Saturday's junior middleweight title unification bout between Floyd Mayweather Jr. and Canelo Alvarez has brought the great matches between Mexican and American fighters back to mind.
A memory of toe-to-toe battles, spectacular knockouts and, most of all, an intrinsic rivalry between fighters from both sides of the border that has given us truly unforgettable chapters from the history of this series.
Mayweather already has a good number of Mexican fighters who fell victim to him: Jose Luis Castillo, Goyo Vargas, Jesus Chavez and even Juan Manual Marquez, while Alvarez has been gradually expanding his list of American victims, which includes Shane Mosley and Austin Trout.
In light of that, we take a look at the top fights from the rivalry ahead of Saturday's superfight.
10. Erik Morales-Junior Jones, Tijuana, Mexico, Sept. 12, 1998
Morales was just starting to shine as junior featherweight titlist when the 22 year-old boxer from Tijuana crushed "Poison" Jones in four rounds. The victory extended his reign and ended the run the American Jones had begun with consecutive victories over Mexican Marco Antonio Barrera.
9. Danny Garcia-Morales II, Brooklyn, N.Y., Oct. 20, 2012
The aging legend Morales was looking to recover the junior welterweight title from the young American Garcia, who had already beaten him in March 2012 in an exciting fight. But in the rematch, the idol of Philadelphia not only beat the 36-year-old again, he also knocked him out in the fourth round on what would be the swan song of "El Terrible" on American soil at the Barclays Center.

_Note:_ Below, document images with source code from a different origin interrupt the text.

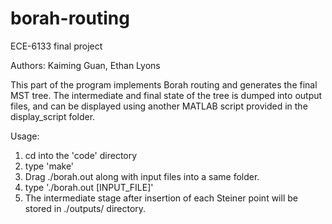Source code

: # borah-routing
ECE-6133 final project


Authors: Kaiming Guan, Ethan Lyons

This part of the program implements Borah routing and generates the final MST tree.
The intermediate and final state of the tree is dumped into output files, and can be displayed using another MATLAB script provided in the display_script folder.

Usage:
1. cd into the 'code' directory
2. type 'make'
3. Drag ./borah.out along with input files into a same folder.
4. type './borah.out [INPUT_FILE]'
5. The intermediate stage after insertion of each Steiner point will be stored in ./outputs/ directory.
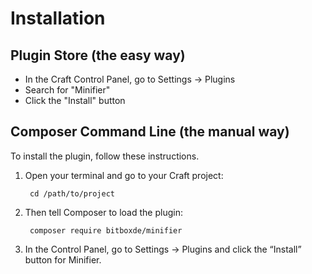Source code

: # Installation

## Plugin Store (the easy way)
- In the Craft Control Panel, go to Settings -> Plugins
- Search for "Minifier"
- Click the "Install" button

## Composer Command Line (the manual way)
To install the plugin, follow these instructions.

1. Open your terminal and go to your Craft project:

        cd /path/to/project

2. Then tell Composer to load the plugin:

        composer require bitboxde/minifier

3. In the Control Panel, go to Settings → Plugins and click the “Install” button for Minifier.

8. Shane Mosley-Antonio Margarito, Los Angeles, Jan. 24, 2009
It was expected that Margarito, who was fresh off his dethroning of Miguel Cotto, would reach the pinnacle of boxing when he faced Mosley for the welterweight title. However, before a full house at the Staples Center, the Californian knocked Margarito out in the ninth round and stripped him of his title, and not without first finding a concealed forbidden bandage under Margarito's hand wraps before the fight.

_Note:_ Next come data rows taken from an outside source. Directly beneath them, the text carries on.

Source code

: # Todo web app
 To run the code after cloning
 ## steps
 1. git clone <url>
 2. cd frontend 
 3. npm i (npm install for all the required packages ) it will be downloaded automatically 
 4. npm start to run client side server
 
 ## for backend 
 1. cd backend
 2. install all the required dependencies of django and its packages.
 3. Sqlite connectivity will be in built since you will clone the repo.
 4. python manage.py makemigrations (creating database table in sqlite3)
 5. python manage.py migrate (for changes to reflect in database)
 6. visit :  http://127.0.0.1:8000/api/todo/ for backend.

7. Floyd Mayweather Jr.-Jose Luis Castillo I, Las Vegas, April 20, 2002
What many remember from this night at the MGM Grand Garden Arena was a debated decision. Castillo had done enough in the eyes of some to beat the man then known as "Pretty Boy," but in the end the scorecards (116-111, 115-111, 115-111) gave the Mayweather the victory and the lightweight championship. The American went on to win the rematch, by an even tighter unanimous decision, eight months later.
6. Julio Cesar Chavez Sr.-Pernell Whitaker, San Antonio, Sept. 10, 1993
In his first attempt to win the welterweight title, the Mexican legend Chavez faced "Sweet Pea" Whitaker before 60,000 fans at the Alamodome. After the 12 rounds, the scorecards read 115-115, 115-115 and 115-113, which meant a majority draw that allowed Whitaker to keep the belt in a fight most felt he had won decisively.

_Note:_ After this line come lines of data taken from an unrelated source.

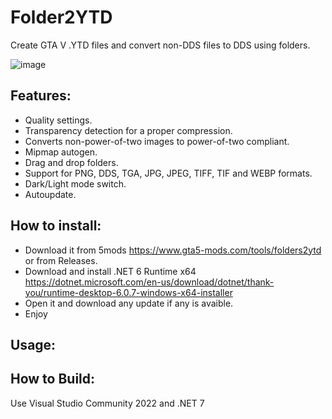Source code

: # Folder2YTD

Create GTA V .YTD files and convert non-DDS files to DDS using folders.

![image](https://user-images.githubusercontent.com/20731612/194188836-075a3d1f-104d-4abb-8651-41297bb2e7ae.png)


## Features:
- Quality settings.
- Transparency detection for a proper compression.
- Converts non-power-of-two images to power-of-two compliant.
- Mipmap autogen.
- Drag and drop folders.
- Support for PNG, DDS, TGA, JPG, JPEG, TIFF, TIF and WEBP formats.
- Dark/Light mode switch.
- Autoupdate.


## How to install:

- Download it from 5mods https://www.gta5-mods.com/tools/folders2ytd or from Releases.
- Download and install .NET 6 Runtime x64 https://dotnet.microsoft.com/en-us/download/dotnet/thank-you/runtime-desktop-6.0.7-windows-x64-installer
- Open it and download any update if any is avaible.
- Enjoy

## Usage:




## How to Build:
Use Visual Studio Community 2022 and .NET 7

5. Thomas Hearns-Pipino Cuevas, Detroit, Aug. 2, 1980
This date will be remembered as one of the greatest episodes of the "Hitman's" career as he crushed then welterweight titlist Jose "Pipino" Cuevas in two rounds at the Joe Louis Arena. Hearns made the Mexican bite the dust in dramatic fashion after only two episodes after a massive right hand.
4. Mayweather Jr.-Oscar De la Hoya, Las Vegas, May 5, 2007
In the most expensive fight in history, Mayweather defeated De La Hoya by split decision to take his junior middleweight title at the MGM Grand. Mayweather saved that night thanks to his boxing, although some thought that De La Hoya had done enough to keep it close in Mayweather's first fight at 154 pounds.
3. Michael Carbajal-Humbero Gonzalez I, Las Vegas, March 13, 1993
In one of the most shocking bouts in the history of the Mexican-American rivalry, Carbajal and Gonzalez became the first junior flyweight boxers to earn $1 million. That night at the Hilton Hotel, Carbajal stopped "La Chiquita" in seven rounds to unify titles.
2. Chavez-Meldrick Taylor I, Las Vegas, March 17, 1990
One of the greatest victories of Mexican boxing. Chavez was about to lose his undefeated record to Taylor, but with awesome persistence the Mexican gave all he had and knocked Taylor out just two seconds before the end of the fight, closing the deal and unifying the CMB and FIB super-lightweight titles at the Hilton Hotel.
1. Diego Corrales-Jose Luis Castillo I, Las Vegas, May 7, 2005
Considered by many to be the best fight of this century, the late Corrales' dramatic 10th-round TKO of Castillo was undoubtedly the most exciting chapter between Mexican and American fighters. Corrales came back from two knockdowns in the 10th round to stop Castillo on his feet and unify the lightweight titles.